For each line of the data below, copy it if it holds the word "import".
★ ★ ★ ★ ★ ★ ★
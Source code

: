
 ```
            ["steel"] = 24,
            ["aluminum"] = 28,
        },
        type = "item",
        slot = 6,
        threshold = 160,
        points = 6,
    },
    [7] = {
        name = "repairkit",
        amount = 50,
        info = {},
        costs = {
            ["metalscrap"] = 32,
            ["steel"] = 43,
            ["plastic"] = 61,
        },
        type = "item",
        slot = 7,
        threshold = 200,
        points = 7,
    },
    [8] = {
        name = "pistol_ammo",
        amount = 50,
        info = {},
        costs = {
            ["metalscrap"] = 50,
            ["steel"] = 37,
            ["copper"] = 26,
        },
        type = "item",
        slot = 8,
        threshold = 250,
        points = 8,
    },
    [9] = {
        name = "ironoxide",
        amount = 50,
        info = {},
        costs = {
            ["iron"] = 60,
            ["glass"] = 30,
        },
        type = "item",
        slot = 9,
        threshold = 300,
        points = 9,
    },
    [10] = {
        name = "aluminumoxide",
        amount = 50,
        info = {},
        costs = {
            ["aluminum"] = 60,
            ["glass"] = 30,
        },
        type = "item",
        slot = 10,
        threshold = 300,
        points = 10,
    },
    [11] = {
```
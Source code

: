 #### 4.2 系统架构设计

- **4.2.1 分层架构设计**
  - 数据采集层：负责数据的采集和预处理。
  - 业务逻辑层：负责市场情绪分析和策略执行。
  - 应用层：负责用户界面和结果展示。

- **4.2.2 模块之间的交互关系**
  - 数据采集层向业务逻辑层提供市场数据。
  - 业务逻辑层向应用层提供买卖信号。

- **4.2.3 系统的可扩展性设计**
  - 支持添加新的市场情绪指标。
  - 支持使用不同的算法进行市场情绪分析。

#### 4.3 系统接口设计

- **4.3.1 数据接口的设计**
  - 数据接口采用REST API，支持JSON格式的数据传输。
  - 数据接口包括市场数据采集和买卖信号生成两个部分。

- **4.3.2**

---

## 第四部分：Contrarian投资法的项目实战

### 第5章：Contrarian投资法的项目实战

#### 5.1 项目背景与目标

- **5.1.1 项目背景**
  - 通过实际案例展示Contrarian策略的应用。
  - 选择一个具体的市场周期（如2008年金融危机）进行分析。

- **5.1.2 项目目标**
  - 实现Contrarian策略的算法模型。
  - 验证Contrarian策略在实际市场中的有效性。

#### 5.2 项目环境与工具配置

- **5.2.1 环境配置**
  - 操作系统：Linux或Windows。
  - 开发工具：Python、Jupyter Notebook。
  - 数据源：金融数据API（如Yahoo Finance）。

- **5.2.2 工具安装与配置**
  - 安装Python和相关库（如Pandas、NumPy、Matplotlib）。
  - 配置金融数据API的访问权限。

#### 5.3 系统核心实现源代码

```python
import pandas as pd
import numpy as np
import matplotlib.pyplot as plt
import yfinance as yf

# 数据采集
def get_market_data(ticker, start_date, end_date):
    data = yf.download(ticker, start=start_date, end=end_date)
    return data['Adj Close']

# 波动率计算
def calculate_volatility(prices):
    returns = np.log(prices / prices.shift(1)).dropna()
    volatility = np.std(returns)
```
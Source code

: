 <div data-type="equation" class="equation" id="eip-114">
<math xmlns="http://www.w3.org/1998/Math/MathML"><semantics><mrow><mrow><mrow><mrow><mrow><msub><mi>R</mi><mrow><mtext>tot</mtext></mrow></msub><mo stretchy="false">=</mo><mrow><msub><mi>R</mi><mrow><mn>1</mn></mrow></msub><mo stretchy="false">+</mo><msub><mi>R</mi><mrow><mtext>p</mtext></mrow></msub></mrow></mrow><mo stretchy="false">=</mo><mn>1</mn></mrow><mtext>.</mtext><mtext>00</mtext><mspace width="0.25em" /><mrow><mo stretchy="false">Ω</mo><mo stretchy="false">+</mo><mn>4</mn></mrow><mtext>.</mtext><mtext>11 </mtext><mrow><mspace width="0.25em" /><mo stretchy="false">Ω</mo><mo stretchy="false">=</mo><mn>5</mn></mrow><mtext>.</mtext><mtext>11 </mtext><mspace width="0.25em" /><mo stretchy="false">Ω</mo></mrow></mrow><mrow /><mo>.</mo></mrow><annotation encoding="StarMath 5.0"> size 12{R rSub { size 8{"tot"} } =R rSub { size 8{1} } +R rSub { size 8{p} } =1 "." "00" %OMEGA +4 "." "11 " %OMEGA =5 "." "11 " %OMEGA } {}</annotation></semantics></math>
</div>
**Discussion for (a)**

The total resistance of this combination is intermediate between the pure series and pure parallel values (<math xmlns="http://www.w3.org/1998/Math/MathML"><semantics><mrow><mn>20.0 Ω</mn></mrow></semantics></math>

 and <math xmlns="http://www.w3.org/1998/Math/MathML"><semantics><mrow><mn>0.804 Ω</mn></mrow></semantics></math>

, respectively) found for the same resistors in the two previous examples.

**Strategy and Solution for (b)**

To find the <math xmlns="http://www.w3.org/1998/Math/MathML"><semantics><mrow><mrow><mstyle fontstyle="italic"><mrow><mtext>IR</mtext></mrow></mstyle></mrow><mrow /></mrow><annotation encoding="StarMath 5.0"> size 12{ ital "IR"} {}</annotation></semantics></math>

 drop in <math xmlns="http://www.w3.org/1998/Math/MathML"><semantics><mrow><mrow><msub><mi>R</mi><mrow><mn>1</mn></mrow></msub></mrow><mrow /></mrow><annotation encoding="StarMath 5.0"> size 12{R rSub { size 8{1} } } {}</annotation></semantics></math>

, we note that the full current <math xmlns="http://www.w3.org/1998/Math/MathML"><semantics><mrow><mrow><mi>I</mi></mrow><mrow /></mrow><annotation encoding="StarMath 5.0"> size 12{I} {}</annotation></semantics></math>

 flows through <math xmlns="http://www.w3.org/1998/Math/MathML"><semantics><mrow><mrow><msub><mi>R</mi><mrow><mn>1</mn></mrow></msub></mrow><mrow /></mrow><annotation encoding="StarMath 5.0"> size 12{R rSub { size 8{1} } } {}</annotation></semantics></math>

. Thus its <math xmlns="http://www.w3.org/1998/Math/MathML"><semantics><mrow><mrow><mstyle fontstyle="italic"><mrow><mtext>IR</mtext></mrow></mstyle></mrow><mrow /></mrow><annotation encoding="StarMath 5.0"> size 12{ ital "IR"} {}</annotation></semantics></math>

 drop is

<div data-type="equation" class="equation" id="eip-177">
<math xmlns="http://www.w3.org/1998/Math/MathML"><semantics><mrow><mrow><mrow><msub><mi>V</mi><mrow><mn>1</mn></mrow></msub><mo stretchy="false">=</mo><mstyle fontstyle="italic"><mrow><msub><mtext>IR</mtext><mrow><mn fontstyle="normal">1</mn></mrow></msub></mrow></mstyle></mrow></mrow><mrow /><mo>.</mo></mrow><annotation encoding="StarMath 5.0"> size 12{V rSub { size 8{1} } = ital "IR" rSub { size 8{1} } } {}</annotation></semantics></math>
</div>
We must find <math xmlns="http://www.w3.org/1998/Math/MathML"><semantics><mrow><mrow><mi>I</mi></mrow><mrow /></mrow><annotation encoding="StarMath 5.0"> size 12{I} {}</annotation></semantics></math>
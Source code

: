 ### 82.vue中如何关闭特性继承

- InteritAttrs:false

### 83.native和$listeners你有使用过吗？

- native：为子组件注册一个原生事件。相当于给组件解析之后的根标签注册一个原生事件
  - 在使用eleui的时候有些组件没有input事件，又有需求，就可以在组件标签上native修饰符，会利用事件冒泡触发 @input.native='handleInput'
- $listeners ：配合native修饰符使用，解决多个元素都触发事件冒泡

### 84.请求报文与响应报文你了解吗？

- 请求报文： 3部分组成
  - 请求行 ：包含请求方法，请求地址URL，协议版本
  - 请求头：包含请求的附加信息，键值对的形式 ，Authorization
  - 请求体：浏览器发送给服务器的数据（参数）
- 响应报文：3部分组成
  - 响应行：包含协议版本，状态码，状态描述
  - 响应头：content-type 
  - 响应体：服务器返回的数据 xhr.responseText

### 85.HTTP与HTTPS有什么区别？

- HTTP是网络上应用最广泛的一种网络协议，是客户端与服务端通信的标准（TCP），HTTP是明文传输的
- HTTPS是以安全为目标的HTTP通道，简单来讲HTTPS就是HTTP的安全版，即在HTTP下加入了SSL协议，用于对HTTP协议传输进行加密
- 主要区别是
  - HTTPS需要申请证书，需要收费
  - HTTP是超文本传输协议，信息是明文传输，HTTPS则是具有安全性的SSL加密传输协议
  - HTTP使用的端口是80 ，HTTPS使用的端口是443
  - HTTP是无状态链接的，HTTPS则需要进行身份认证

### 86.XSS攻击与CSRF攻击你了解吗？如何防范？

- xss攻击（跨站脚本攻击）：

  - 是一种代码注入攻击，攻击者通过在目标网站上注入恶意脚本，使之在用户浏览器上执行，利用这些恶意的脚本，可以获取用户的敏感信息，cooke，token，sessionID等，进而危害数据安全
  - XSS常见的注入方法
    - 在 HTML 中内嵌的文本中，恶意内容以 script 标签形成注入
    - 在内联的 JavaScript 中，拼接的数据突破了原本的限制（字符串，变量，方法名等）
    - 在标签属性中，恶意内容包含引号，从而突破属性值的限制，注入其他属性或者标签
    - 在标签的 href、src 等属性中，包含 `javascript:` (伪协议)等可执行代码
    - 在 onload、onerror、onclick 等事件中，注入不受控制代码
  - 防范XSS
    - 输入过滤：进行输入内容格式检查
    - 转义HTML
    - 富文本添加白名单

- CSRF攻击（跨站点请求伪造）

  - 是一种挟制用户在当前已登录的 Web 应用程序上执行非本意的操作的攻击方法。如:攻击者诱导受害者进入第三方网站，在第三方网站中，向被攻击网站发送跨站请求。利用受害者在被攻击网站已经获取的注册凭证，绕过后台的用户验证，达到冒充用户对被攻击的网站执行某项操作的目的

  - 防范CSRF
★ ★ ★ ★ ★ ★ ★
* TASK RESPONSE
import pandas as pd
import numpy as np
import matplotlib.pyplot as plt
import yfinance as yf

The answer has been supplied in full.